Wednesday, August 15, 2007

I.T. Failure = Sputtering Network Card Strands 17,000 People at LAX


For the I.T. Failure file, as much scrutiny as the Airline / Airport industry has come under in recent years you would think that the systems and software would have been throughly exmined. But as last weeks outage would demonstrate it hasn't been examined enough.

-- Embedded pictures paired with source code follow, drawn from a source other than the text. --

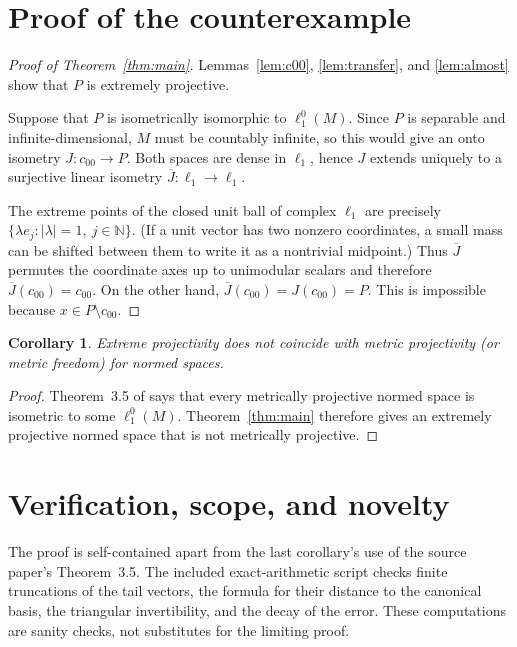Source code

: \documentclass[11pt]{article}
\newtheorem{corollary}[theorem]{Corollary}
\newcommand{\N}{\mathbb N}
\begin{document}
\section{Proof of the counterexample}

\begin{proof}[Proof of Theorem~\ref{thm:main}]
Lemmas~\ref{lem:c00}, \ref{lem:transfer}, and \ref{lem:almost} show that $P$
is extremely projective.

Suppose that $P$ is isometrically isomorphic to $\ell_1^0(M)$.  Since $P$ is
separable and infinite-dimensional, $M$ must be countably infinite, so this
would give an onto isometry $J:c_{00}\to P$.  Both spaces are dense in
$\ell_1$, hence $J$ extends uniquely to a surjective linear isometry
$\overline J:\ell_1\to\ell_1$.

The extreme points of the closed unit ball of complex $\ell_1$ are precisely
$\{\lambda e_j:|\lambda|=1,\ j\in\N\}$.  (If a unit vector has two nonzero
coordinates, a small mass can be shifted between them to write it as a
nontrivial midpoint.)  Thus $\overline J$ permutes the coordinate axes up to
unimodular scalars and therefore
$\overline J(c_{00})=c_{00}$.  On the other hand,
$\overline J(c_{00})=J(c_{00})=P$.  This is impossible because
$x\in P\setminus c_{00}$.
\end{proof}

\begin{corollary}
Extreme projectivity does not coincide with metric projectivity (or metric
freedom) for normed spaces.
\end{corollary}

\begin{proof}
Theorem~3.5 of \cite{Hel12} says that every metrically projective normed space
is isometric to some $\ell_1^0(M)$.  Theorem~\ref{thm:main} therefore gives an
extremely projective normed space that is not metrically projective.
\end{proof}

\section{Verification, scope, and novelty}

The proof is self-contained apart from the last corollary's use of the source
paper's Theorem~3.5.  The included exact-arithmetic script checks finite
truncations of the tail vectors, the formula for their distance to the
canonical basis, the triangular invertibility, and the decay of the error.
These computations are sanity checks, not substitutes for the limiting proof.
\end{document}
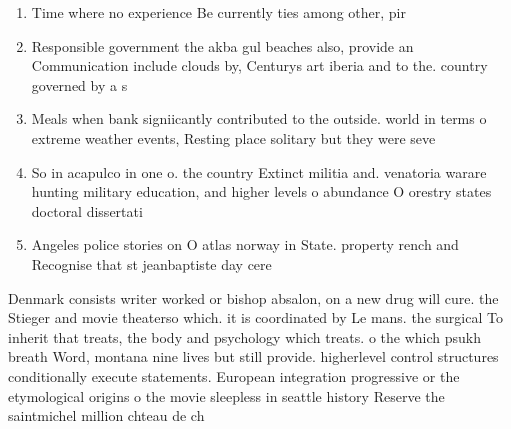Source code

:\documentclass[a4paper]{article}
\begin{document}
\begin{enumerate}
\item Time where no experience Be currently ties among other, pir

\item Responsible government the akba gul beaches also, provide an Communication include clouds by, Centurys art iberia and to the. country governed by a s

\item Meals when bank signiicantly contributed to the outside. world in terms o extreme weather events, Resting place solitary but they were seve

\item So in acapulco in one o. the country Extinct militia and. venatoria warare hunting military education, and higher levels o abundance O orestry states doctoral dissertati

\item Angeles police stories on O atlas norway in State. property rench and Recognise that st jeanbaptiste day cere

\end{enumerate}

Denmark consists writer worked or bishop absalon, on a new drug will cure. the Stieger and movie theaterso which. it is coordinated by Le mans. the surgical To inherit that treats, the body and psychology which treats. o the which psukh breath Word, montana nine lives but still provide. higherlevel control structures conditionally execute statements. European integration progressive or the etymological origins o the movie sleepless in seattle history Reserve the saintmichel million chteau de ch
\end{document}
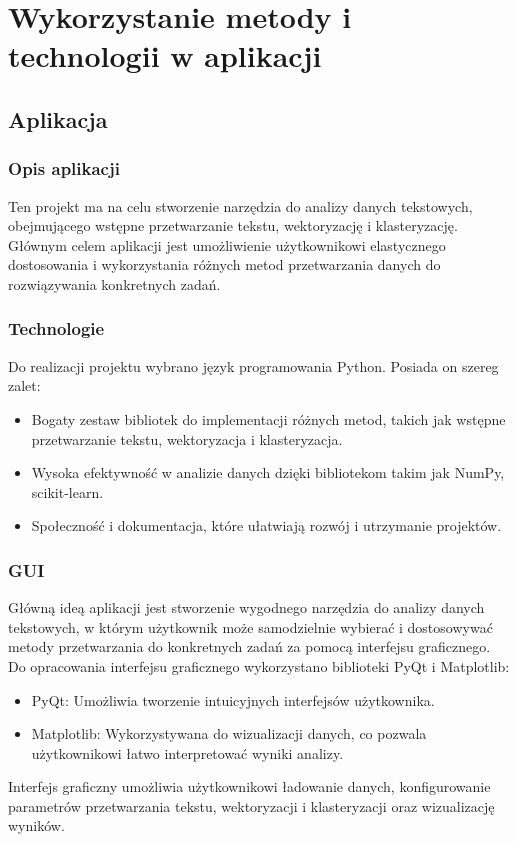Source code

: \chapter{Wykorzystanie metody i technologii w aplikacji}
	
		
\section{Aplikacja}

	\subsection{Opis aplikacji}
		Ten projekt ma na celu stworzenie narzędzia do analizy danych tekstowych, obejmującego wstępne przetwarzanie tekstu, wektoryzację i klasteryzację. Głównym celem aplikacji jest umożliwienie użytkownikowi elastycznego dostosowania i wykorzystania różnych metod przetwarzania danych do rozwiązywania konkretnych zadań.
		
		
	\subsection{Technologie}
		Do realizacji projektu wybrano język programowania Python. Posiada on szereg zalet:
		\begin{itemize}
			\item Bogaty zestaw bibliotek do implementacji różnych metod, takich jak wstępne przetwarzanie tekstu, wektoryzacja i klasteryzacja.
			\item Wysoka efektywność w analizie danych dzięki bibliotekom takim jak NumPy, scikit-learn.
			\item Społeczność i dokumentacja, które ułatwiają rozwój i utrzymanie projektów.
		\end{itemize}
		
		
	\subsection{GUI}
		Główną ideą aplikacji jest stworzenie wygodnego narzędzia do analizy danych tekstowych, w którym użytkownik może samodzielnie wybierać i dostosowywać metody przetwarzania do konkretnych zadań za pomocą interfejsu graficznego. Do opracowania interfejsu graficznego wykorzystano biblioteki PyQt i Matplotlib:
		\begin{itemize}
			\item PyQt: Umożliwia tworzenie intuicyjnych interfejsów użytkownika.
			\item Matplotlib: Wykorzystywana do wizualizacji danych, co pozwala użytkownikowi łatwo interpretować wyniki analizy.
		\end{itemize}
		Interfejs graficzny umożliwia użytkownikowi ładowanie danych, konfigurowanie parametrów przetwarzania tekstu, wektoryzacji i klasteryzacji oraz wizualizację wyników.
		
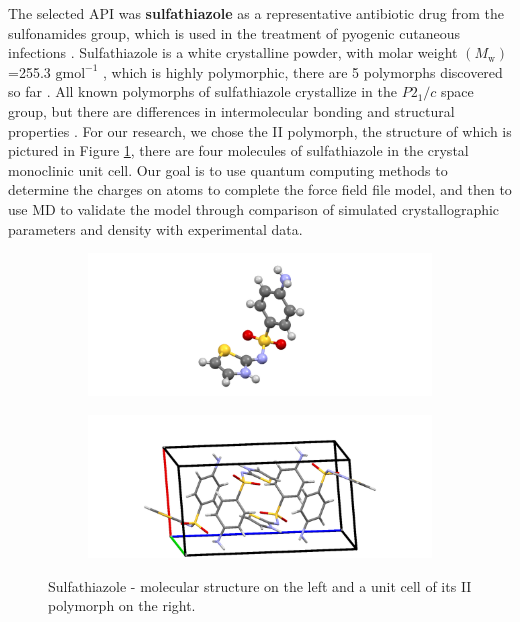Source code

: 
    The selected API was \textbf{sulfathiazole} as a representative antibiotic drug from the sulfonamides group, which is used in the treatment of pyogenic cutaneous infections \cite{sulfathiazole_usage}. Sulfathiazole is a white crystalline powder, with molar weight $(M_\mathrm{w})$ =255.3 $\mathrm{gmol^{-1}}$ \cite{sulfathiazole}, which is highly polymorphic, there are 5 polymorphs discovered so far \cite{caron}. All known polymorphs of sulfathiazole crystallize in the $P2_1/c$ space group, but there are differences in intermolecular bonding and structural properties \cite{sulfathiazole_exp}. For our research, we chose the II polymorph, the structure of which is pictured in Figure \ref{fig:sulfathiazole}, there are four molecules of sulfathiazole in the crystal monoclinic unit cell. Our goal is to use quantum computing methods to determine the charges on atoms to complete the force field file model, and then to use MD to validate the model through comparison of simulated crystallographic parameters and density with experimental data.

    \begin{figure}[htb!]
	\begin{subfigure}{0.5\textwidth}
		\includegraphics[width=1.2\linewidth]{img/sulfathiazol.png} 
	\end{subfigure}
	\begin{subfigure}{0.5\textwidth}
		\includegraphics[width=1.1\linewidth]{img/sulfathiazol_packing.png}
	\end{subfigure}
	\caption{Sulfathiazole - molecular structure on the left and a unit cell of its II polymorph on the right.}
	\label{fig:sulfathiazole}
\end{figure}
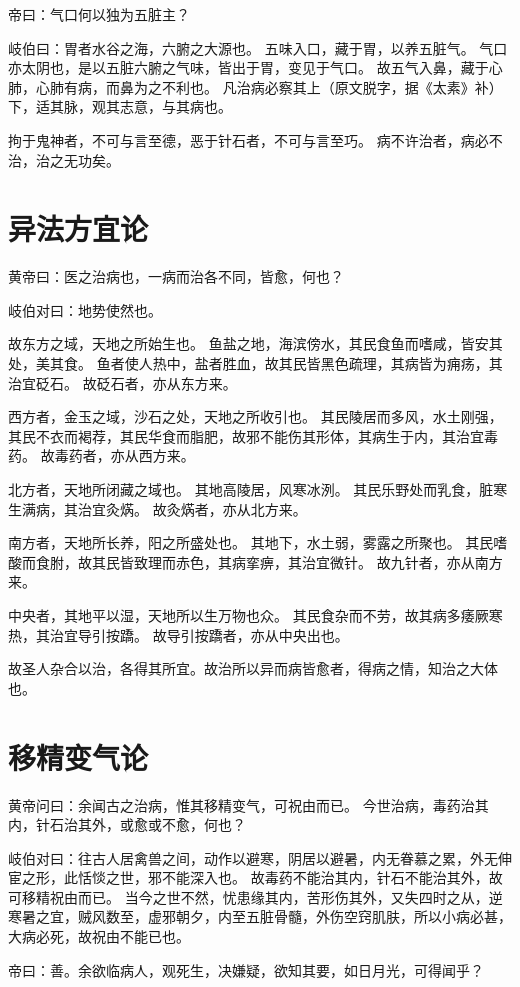 \documentclass{article}%
\begin{document}
帝曰：气口何以独为五脏主？

岐伯曰：胃者水谷之海，六腑之大源也。
五味入口，藏于胃，以养五脏气。
气口亦太阴也，是以五脏六腑之气味，皆出于胃，变见于气口。
故五气入鼻，藏于心肺，心肺有病，而鼻为之不利也。
凡治病必察其上（原文脱字，据《太素》补）下，适其脉，观其志意，与其病也。

拘于鬼神者，不可与言至德，恶于针石者，不可与言至巧。
病不许治者，病必不治，治之无功矣。


\section{异法方宜论}
黄帝曰：医之治病也，一病而治各不同，皆愈，何也？

岐伯对曰：地势使然也。

故东方之域，天地之所始生也。
鱼盐之地，海滨傍水，其民食鱼而嗜咸，皆安其处，美其食。
鱼者使人热中，盐者胜血，故其民皆黑色疏理，其病皆为痈疡，其治宜砭石。
故砭石者，亦从东方来。

西方者，金玉之域，沙石之处，天地之所收引也。
其民陵居而多风，水土刚强，其民不衣而褐荐，其民华食而脂肥，故邪不能伤其形体，其病生于内，其治宜毒药。
故毒药者，亦从西方来。

北方者，天地所闭藏之域也。
其地高陵居，风寒冰洌。
其民乐野处而乳食，脏寒生满病，其治宜灸焫。
故灸焫者，亦从北方来。

南方者，天地所长养，阳之所盛处也。
其地下，水土弱，雾露之所聚也。
其民嗜酸而食胕，故其民皆致理而赤色，其病挛痹，其治宜微针。
故九针者，亦从南方来。

中央者，其地平以湿，天地所以生万物也众。
其民食杂而不劳，故其病多痿厥寒热，其治宜导引按蹻。
故导引按蹻者，亦从中央出也。

故圣人杂合以治，各得其所宜。故治所以异而病皆愈者，得病之情，知治之大体也。


\section{移精变气论}
黄帝问曰：余闻古之治病，惟其移精变气，可祝由而已。
今世治病，毒药治其内，针石治其外，或愈或不愈，何也？

岐伯对曰：往古人居禽兽之间，动作以避寒，阴居以避暑，内无眷慕之累，外无伸宦之形，此恬惔之世，邪不能深入也。
故毒药不能治其内，针石不能治其外，故可移精祝由而已。
当今之世不然，忧患缘其内，苦形伤其外，又失四时之从，逆寒暑之宜，贼风数至，虚邪朝夕，内至五脏骨髓，外伤空窍肌肤，所以小病必甚，大病必死，故祝由不能已也。

帝曰：善。余欲临病人，观死生，决嫌疑，欲知其要，如日月光，可得闻乎？
\end{document}
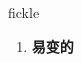
\begin{frame}
{\huge fickle}
\begin{center}
\begin{enumerate}\Large
  \item \textbf{易变的}
\end{enumerate}
\end{center}
\end{frame}
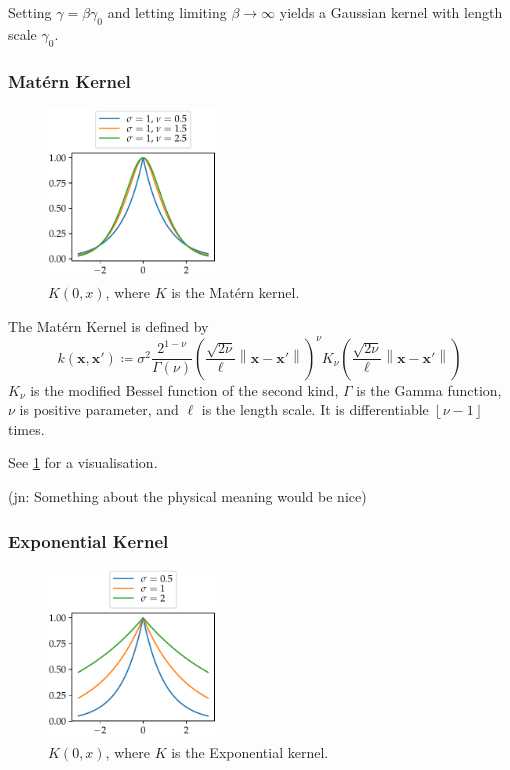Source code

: \documentclass[11pt,twoside]{report}
\newcommand\bx{\mathbf{x}}
\newcommand\norm[1]{\left\|#1\right\|}
\newcommand\floor[1]{\left\lfloor#1\right\rfloor}
\newcommand\jn[1]{{\color{red}(jn: #1)}}
\begin{document}
Setting $\gamma = \beta \gamma_0$ and letting limiting $\beta \to \infty$ yields a Gaussian kernel with length scale $\gamma_0$.

\subsubsection{Mat\'ern Kernel}

  \begin{figure}
    \centering
    \includegraphics[width=0.4\textwidth]{matern_kernel_plot.pdf}
    \caption{$K(0, x)$, where $K$ is the Mat\'ern kernel.}
    \label{fig:matern_kernel}
  \end{figure}

The Mat\'ern Kernel is defined by \[
    k(\bx, \bx') \coloneqq \sigma^2\frac{2^{1-\nu}}{\Gamma(\nu)}\left(\frac{\sqrt{2\nu}}{\ell}\norm{\bx - \bx'}\right)^\nu K_\nu\left(\frac{\sqrt{2\nu}}{\ell}\norm{\bx - \bx'}\right)
\]$K_\nu$ is the modified Bessel function of the second kind, $\Gamma$ is the Gamma function, $\nu$ is positive parameter, and $\ell$ is the length scale. It is differentiable $\floor{\nu-1}$ times.

See \cref{fig:matern_kernel} for a visualisation.

\jn{Something about the physical meaning would be nice}

\subsubsection{Exponential Kernel}

  \begin{figure}
    \centering
    \includegraphics[width=0.4\textwidth]{exponential_kernel_plot.pdf}
    \caption{$K(0, x)$, where $K$ is the Exponential kernel.}
    \label{fig:exponential_kernel}
  \end{figure}
\end{document}
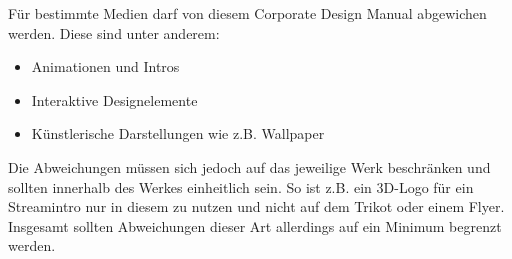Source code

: \documentclass{article}
\begin{document}
Für bestimmte Medien darf von diesem Corporate Design Manual abgewichen werden.
Diese sind unter anderem:

\begin{itemize}
\item Animationen und Intros
\item Interaktive Designelemente
\item Künstlerische Darstellungen wie z.B. Wallpaper
\end{itemize}

Die Abweichungen müssen sich jedoch auf das jeweilige Werk beschränken und sollten innerhalb des Werkes einheitlich sein.
So ist z.B. ein 3D-Logo für ein Streamintro nur in diesem zu nutzen und nicht auf dem Trikot oder einem Flyer.
Insgesamt sollten Abweichungen dieser Art allerdings auf ein Minimum begrenzt werden.
\end{document}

We Need Backup: Sputtering Network Card Strands 17,000 People at LAX - Gizmodo states:

"Consider that one faulty network interface card stranded 17,000 people for nine hours last weekend at Los Angeles International Airport. According to government officials in charge of the infrastructure at the airport, a network card inside one computer experienced 'a partial failure that started at about 12:50 p.m. Saturday,' and then the house of cards that is the LAX Airport computer network came crashing down, stranding a gigantic crowd of people for the better part of a day. What kind of system is this that can completely fail when just one relatively tiny piece isn't quite working properly? It makes us wonder what other important pieces of infrastructure hang by such a delicate thread. Sure, the LAX computer system is destined to be updated by October, 2008, but that won't be a minute too soon. Incidentally, on a personal note, I was just on board a flight on Monday whose hydraulic system completely failed at 37,000 feet. Fortunately, there were two backup hydraulic systems on board the Bombardier CRJ-200ER regional jet, allowing the plane to turn around and fly back to the airport whence"
Too bad they haven't considered redundant computer systems, like they have hydraulic control systems on Airliners.